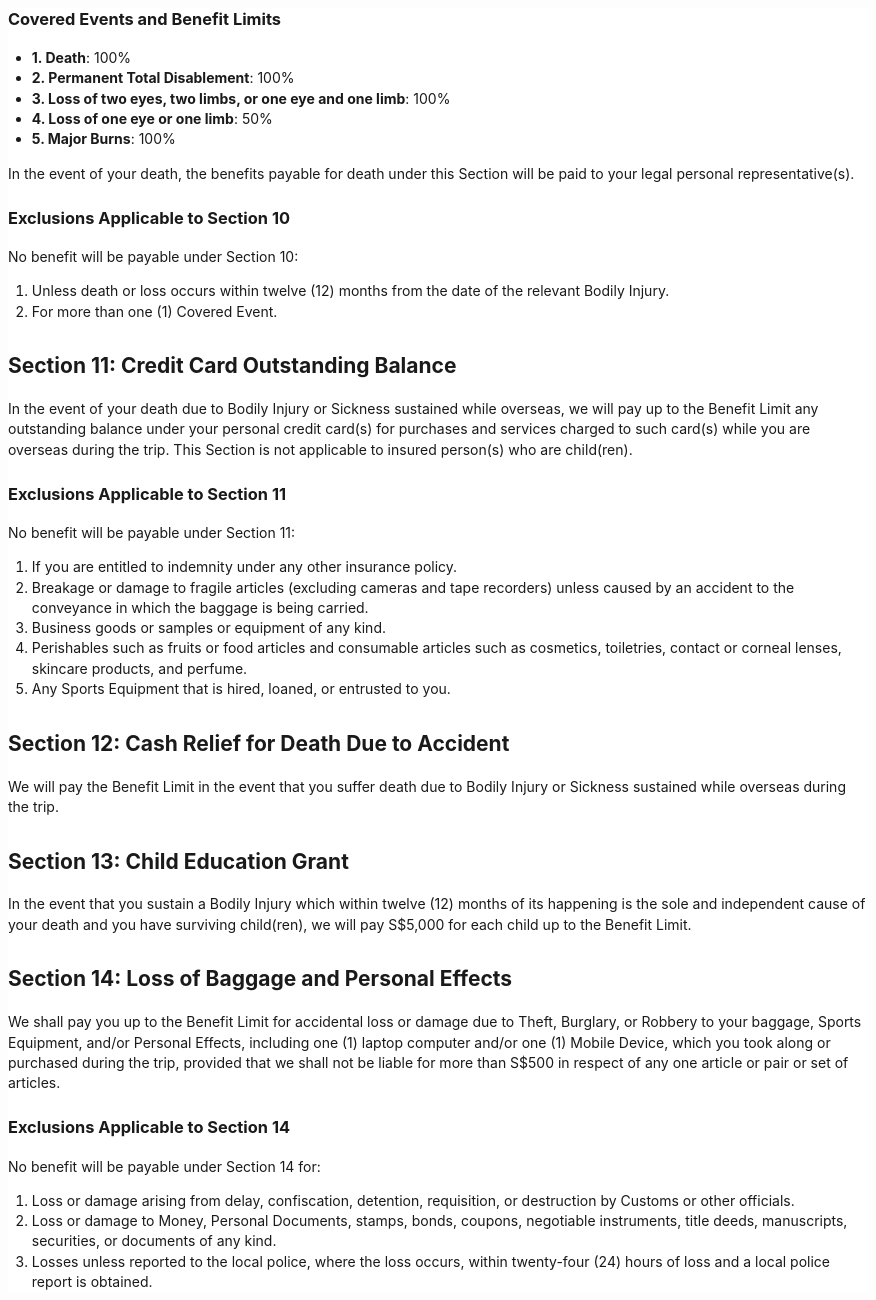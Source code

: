 ### Covered Events and Benefit Limits
- **1. Death**: 100%
- **2. Permanent Total Disablement**: 100%
- **3. Loss of two eyes, two limbs, or one eye and one limb**: 100%
- **4. Loss of one eye or one limb**: 50%
- **5. Major Burns**: 100%

In the event of your death, the benefits payable for death under this Section will be paid to your legal personal representative(s).

### Exclusions Applicable to Section 10
No benefit will be payable under Section 10:
1. Unless death or loss occurs within twelve (12) months from the date of the relevant Bodily Injury.
2. For more than one (1) Covered Event.

## Section 11: Credit Card Outstanding Balance
In the event of your death due to Bodily Injury or Sickness sustained while overseas, we will pay up to the Benefit Limit any outstanding balance under your personal credit card(s) for purchases and services charged to such card(s) while you are overseas during the trip. This Section is not applicable to insured person(s) who are child(ren).

### Exclusions Applicable to Section 11
No benefit will be payable under Section 11:
1. If you are entitled to indemnity under any other insurance policy.
2. Breakage or damage to fragile articles (excluding cameras and tape recorders) unless caused by an accident to the conveyance in which the baggage is being carried.
3. Business goods or samples or equipment of any kind.
4. Perishables such as fruits or food articles and consumable articles such as cosmetics, toiletries, contact or corneal lenses, skincare products, and perfume.
5. Any Sports Equipment that is hired, loaned, or entrusted to you.

## Section 12: Cash Relief for Death Due to Accident
We will pay the Benefit Limit in the event that you suffer death due to Bodily Injury or Sickness sustained while overseas during the trip.

## Section 13: Child Education Grant
In the event that you sustain a Bodily Injury which within twelve (12) months of its happening is the sole and independent cause of your death and you have surviving child(ren), we will pay S$5,000 for each child up to the Benefit Limit.

## Section 14: Loss of Baggage and Personal Effects
We shall pay you up to the Benefit Limit for accidental loss or damage due to Theft, Burglary, or Robbery to your baggage, Sports Equipment, and/or Personal Effects, including one (1) laptop computer and/or one (1) Mobile Device, which you took along or purchased during the trip, provided that we shall not be liable for more than S$500 in respect of any one article or pair or set of articles.

### Exclusions Applicable to Section 14
No benefit will be payable under Section 14 for:
1. Loss or damage arising from delay, confiscation, detention, requisition, or destruction by Customs or other officials.
2. Loss or damage to Money, Personal Documents, stamps, bonds, coupons, negotiable instruments, title deeds, manuscripts, securities, or documents of any kind.
3. Losses unless reported to the local police, where the loss occurs, within twenty-four (24) hours of loss and a local police report is obtained.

## WHAT TO WORK ON
Within the material above, the line with "## Section 11: Credit" opens the range and the line with "### Exclusions Applicable to Section 11" closes it; reproduce that range word for word.

## RESPONSE TO THE TASK
## Section 11: Credit Card Outstanding Balance
In the event of your death due to Bodily Injury or Sickness sustained while overseas, we will pay up to the Benefit Limit any outstanding balance under your personal credit card(s) for purchases and services charged to such card(s) while you are overseas during the trip. This Section is not applicable to insured person(s) who are child(ren).

### Exclusions Applicable to Section 11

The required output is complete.